New Delhi: Days before the government of India introduced the Waqf Amendment Bill 2024 in the Lok Sabha, the Madhya Pradesh High Court recently dismissed a claim by the Madhya Pradesh Waqf Board claiming a fort in Burhanpur as a waqf property.
This case is a classic example of what is wrong with the existing law, Waqf Act 1995, on the administration and management of Waqf properties.
What was the issue before Madhya Pradesh High Court?
The issue before the Madhya Pradesh High Court was challenge by the Archaeological Survey of India (ASI) to an order by the Chief Executive Officer of the Madhya Pradesh Waqf Board declaring the Buranhpur Fort as a waqf property and asking the ASI to vacate the premises and hand it over to the Waqf Board.
What did ASI submit before Madhya Pradesh High Court?
When the case was heard by the High Court, the ASI claimed that Tomb of Shah Shuja, Tomb of Nadir Shah, Bibi Sahib’s Masjid, the Palace situated in the Fort of Burhanpur were ancient monuments.

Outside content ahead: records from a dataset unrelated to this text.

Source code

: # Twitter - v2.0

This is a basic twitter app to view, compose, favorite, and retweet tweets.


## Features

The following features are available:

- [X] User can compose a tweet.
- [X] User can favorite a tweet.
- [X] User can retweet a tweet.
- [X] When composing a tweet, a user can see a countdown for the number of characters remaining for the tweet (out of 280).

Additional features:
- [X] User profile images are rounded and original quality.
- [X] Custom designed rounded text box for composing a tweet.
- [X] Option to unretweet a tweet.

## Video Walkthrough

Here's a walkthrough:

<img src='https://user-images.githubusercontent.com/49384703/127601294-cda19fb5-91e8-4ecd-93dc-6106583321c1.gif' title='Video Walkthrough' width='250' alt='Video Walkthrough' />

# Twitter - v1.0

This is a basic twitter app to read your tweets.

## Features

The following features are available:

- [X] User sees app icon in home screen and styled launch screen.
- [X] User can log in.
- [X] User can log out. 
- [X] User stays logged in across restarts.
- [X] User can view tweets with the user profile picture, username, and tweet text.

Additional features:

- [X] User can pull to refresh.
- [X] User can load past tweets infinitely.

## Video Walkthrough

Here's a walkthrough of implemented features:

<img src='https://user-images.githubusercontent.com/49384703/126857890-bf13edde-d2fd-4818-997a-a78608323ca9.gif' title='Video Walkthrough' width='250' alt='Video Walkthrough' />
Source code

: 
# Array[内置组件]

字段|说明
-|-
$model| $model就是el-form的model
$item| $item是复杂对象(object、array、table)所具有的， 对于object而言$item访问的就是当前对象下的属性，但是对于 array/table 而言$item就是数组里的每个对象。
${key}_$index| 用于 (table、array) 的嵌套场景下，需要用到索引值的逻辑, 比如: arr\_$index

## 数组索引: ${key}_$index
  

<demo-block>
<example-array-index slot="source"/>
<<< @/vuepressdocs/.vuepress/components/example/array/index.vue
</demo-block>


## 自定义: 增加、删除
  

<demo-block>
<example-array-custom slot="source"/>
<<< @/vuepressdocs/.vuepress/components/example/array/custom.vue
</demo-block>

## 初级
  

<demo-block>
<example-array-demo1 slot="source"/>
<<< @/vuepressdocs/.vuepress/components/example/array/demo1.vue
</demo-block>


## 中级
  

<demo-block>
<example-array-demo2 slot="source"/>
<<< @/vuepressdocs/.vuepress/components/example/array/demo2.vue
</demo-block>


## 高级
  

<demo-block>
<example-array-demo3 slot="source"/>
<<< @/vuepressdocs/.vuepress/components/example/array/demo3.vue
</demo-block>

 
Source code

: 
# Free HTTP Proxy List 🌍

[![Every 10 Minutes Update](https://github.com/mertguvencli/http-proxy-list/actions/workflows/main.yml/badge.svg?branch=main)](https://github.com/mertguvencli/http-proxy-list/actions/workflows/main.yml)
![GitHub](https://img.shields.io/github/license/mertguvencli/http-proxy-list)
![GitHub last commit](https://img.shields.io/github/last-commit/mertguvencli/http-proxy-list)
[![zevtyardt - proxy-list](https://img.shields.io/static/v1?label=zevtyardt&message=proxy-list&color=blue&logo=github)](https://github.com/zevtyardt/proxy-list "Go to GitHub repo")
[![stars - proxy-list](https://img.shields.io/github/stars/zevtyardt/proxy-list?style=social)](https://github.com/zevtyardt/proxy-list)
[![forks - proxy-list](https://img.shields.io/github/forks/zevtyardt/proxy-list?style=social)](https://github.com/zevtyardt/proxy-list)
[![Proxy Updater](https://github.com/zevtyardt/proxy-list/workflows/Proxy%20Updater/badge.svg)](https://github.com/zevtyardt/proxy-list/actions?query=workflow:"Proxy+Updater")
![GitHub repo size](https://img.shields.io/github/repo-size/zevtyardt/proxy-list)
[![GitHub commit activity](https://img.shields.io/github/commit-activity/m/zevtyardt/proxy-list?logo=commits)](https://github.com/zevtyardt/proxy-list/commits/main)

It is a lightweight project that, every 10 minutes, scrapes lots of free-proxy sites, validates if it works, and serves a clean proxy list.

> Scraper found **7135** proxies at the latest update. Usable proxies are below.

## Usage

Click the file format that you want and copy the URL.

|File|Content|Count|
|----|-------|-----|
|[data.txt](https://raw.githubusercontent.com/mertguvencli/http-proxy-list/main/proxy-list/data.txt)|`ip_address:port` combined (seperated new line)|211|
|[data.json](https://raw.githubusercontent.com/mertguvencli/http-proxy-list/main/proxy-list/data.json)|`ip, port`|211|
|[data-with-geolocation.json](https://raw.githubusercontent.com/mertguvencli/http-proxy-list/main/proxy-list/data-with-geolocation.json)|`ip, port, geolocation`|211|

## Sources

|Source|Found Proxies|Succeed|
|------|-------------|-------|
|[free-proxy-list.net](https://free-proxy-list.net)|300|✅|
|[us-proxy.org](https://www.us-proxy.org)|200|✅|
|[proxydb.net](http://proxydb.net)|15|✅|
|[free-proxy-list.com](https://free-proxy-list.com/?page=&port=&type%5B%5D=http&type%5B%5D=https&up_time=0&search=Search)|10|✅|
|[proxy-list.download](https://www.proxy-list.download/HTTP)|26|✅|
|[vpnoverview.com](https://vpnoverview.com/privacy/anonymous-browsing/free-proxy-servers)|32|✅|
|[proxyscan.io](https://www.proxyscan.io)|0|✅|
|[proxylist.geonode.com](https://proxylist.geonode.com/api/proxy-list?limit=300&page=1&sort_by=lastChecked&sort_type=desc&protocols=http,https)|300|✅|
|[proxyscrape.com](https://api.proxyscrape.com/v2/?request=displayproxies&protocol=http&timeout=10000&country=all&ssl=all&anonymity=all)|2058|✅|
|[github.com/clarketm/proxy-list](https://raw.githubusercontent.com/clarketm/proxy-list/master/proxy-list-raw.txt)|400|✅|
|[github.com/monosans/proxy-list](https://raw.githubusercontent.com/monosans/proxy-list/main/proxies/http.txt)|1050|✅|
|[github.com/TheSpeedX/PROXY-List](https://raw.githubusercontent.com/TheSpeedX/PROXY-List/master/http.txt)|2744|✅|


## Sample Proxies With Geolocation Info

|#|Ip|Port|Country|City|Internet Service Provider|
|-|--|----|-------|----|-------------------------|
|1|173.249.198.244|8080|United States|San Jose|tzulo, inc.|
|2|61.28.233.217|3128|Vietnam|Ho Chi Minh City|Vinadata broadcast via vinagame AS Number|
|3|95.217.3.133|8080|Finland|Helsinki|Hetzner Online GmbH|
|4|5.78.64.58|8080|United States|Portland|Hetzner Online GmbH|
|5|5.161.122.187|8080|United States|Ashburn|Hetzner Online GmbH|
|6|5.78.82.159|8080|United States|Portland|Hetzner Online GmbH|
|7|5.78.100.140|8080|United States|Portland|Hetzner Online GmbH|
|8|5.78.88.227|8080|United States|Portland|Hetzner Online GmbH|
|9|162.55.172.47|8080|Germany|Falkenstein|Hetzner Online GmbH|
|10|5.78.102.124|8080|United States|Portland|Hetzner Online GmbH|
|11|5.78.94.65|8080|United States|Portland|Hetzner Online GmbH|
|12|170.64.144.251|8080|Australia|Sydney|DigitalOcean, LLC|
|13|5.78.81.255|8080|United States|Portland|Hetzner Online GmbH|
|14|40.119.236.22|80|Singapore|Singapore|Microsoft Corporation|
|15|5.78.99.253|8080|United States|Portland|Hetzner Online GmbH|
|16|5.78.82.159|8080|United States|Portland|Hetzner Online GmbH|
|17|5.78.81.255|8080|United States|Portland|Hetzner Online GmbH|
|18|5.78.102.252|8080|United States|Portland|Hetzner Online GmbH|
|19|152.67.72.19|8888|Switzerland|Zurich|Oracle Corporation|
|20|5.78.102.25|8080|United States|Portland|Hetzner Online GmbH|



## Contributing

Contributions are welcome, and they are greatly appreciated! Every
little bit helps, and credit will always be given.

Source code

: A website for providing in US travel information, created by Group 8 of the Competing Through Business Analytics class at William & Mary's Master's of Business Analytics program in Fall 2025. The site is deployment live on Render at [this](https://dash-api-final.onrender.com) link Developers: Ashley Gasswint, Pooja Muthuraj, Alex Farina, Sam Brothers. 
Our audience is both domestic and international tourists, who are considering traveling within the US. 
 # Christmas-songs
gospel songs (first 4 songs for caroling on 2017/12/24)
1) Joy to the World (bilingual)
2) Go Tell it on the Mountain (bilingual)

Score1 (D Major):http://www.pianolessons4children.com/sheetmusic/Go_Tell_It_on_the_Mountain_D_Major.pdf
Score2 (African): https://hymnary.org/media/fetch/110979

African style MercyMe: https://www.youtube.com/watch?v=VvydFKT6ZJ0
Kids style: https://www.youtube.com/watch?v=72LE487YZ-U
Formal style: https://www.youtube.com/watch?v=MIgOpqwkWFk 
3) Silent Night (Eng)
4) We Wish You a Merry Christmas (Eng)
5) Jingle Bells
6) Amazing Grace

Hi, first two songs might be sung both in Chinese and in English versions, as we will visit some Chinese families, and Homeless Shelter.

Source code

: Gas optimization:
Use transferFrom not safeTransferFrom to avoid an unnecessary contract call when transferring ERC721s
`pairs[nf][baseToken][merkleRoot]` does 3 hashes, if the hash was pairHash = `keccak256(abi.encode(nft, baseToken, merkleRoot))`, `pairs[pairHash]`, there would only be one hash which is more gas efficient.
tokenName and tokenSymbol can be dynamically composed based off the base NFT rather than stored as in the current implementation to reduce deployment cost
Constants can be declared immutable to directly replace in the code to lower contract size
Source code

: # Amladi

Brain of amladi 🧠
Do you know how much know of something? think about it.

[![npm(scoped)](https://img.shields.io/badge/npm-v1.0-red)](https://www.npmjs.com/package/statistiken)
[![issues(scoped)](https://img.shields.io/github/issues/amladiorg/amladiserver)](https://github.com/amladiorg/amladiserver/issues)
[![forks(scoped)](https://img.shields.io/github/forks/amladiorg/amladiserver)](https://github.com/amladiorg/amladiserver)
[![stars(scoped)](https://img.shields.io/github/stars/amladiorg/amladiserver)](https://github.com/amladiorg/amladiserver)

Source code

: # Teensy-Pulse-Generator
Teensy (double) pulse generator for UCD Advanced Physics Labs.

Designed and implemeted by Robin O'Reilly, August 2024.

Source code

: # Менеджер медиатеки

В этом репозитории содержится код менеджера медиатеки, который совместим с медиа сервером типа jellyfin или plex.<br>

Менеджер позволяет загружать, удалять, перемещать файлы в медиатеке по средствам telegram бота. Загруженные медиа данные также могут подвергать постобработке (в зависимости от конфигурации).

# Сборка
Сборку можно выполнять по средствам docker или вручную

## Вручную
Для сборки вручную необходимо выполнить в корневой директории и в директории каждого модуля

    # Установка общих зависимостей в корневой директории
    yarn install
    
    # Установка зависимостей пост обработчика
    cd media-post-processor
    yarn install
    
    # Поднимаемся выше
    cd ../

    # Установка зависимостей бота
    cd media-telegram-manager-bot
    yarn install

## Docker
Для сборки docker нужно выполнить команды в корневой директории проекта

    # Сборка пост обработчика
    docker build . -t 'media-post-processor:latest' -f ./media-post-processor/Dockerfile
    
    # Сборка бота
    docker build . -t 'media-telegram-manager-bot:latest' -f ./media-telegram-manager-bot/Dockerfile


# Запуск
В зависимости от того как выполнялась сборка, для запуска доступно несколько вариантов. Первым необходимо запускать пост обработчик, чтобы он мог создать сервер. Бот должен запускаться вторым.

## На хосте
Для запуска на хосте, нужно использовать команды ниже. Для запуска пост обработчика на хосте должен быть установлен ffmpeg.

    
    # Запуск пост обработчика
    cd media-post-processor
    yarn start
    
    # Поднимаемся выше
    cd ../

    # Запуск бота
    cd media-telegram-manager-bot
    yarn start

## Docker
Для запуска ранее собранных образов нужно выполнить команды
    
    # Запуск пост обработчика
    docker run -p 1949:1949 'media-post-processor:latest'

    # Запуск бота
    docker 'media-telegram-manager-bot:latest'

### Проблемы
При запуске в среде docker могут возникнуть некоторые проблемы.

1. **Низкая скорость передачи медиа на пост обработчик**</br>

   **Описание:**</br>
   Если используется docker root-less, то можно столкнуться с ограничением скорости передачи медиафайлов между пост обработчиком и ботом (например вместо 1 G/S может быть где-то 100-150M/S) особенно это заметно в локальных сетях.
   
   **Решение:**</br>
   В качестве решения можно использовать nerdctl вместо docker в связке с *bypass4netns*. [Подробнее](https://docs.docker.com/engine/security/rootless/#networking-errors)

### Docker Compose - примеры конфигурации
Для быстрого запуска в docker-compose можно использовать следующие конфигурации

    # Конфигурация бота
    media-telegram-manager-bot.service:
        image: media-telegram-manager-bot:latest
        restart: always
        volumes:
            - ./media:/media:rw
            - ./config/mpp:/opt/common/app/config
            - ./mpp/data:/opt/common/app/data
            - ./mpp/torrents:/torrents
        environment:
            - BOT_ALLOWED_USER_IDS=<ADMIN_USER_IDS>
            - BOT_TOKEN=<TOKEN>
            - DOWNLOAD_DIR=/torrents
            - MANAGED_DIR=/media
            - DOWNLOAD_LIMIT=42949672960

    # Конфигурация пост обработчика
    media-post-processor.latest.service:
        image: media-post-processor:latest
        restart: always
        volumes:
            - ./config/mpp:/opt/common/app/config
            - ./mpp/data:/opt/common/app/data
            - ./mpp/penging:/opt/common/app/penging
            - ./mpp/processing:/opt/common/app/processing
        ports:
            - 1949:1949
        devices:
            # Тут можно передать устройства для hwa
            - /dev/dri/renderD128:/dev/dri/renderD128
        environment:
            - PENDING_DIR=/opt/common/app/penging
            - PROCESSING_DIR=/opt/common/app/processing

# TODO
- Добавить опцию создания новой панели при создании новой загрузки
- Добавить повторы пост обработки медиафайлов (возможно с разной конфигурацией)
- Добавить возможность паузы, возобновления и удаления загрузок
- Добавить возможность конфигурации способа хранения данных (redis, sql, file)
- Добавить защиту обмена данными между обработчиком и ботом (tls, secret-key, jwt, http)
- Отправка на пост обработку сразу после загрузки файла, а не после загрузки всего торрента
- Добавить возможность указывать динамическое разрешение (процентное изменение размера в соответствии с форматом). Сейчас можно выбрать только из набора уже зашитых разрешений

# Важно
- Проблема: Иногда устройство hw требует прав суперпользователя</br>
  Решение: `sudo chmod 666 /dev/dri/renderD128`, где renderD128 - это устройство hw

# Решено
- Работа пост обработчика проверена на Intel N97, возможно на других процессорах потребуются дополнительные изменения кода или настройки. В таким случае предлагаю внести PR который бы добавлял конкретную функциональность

And once the property in dispute is already declared as ancient and protected monument under the Ancient Monuments Preservation Act, 1904, then the same cannot be declared as a Waqf property.
The Waqf Board disputed the proposition saying that if ASI was aggrieved by the Waqf Board’s order, they should have filed an appeal with the Waqf Tribunal and not in the High Court.
The High Court dismissed the arguments of the Waqf Board saying “If tomorrow a government property is declared as a waqf property, will it become a waqf property. You may even claim Taj Mahal and Red Fort to be waqf property, will a mere declaration by the waqf Board make it a waqf property. Please show what right you had over the property.”
What is the problem in the Waqf Act?
Here is where the trouble lies in the Waqf Act. As per the law, A Waqf is a Muslim property, gifted by a Muslim for the benefit of Muslims. The law says that the person making a waqf renounces the claim over the property to Allah and is permanent.
According to the law, a property can be declared a Waqf property by issuing a notification by the Board and in case there is a dispute over the ownership of the property the onus to prove the ownership is on the person disputing the claim of waqf board.
And any appeal against an order of the Waqf board is to be decided by the Waqf Tribunal. And the ruling of the Waqf Tribunal is final, in the sense that it cannot be challenged in the high courts or the Supreme Court.
Moreover, in the last few decades, the Waqf Boards under the Waqf Act have been dogged with controversies over mismanagement of Waqf properties.
Waqf Board is third largest land holder in the country after the Indian railways and Indian Army.
For instance, in 2006, the Sachar Committee said that the total worth of properties held by the Waqf Board across the country is over Rs 1.25 lakh crore. And going by conservative estimate, the returns on the properties should be Rs 12,000 cr every year. But against it only Rs 163 cr was being generated, showing that there was mismanagement of the Waqf properties.
The Waqf Board is the third largest land holder in the country after the Indian railways and Indian Army.
Besides, allegations have been rife that Waqf Board has been using its powers under the law to acquire new properties which are not Waqf properties.
Allegations of alienation of Waqf properties to builders have also been made in the past.
Now, a situation arose that either Waqf Boards must be abolished or it should be reformed.
The government of India has now moved a Waqf Amendment Bill in the Parliament to remedy the these exact problems dogging the working and management of Waqf Board.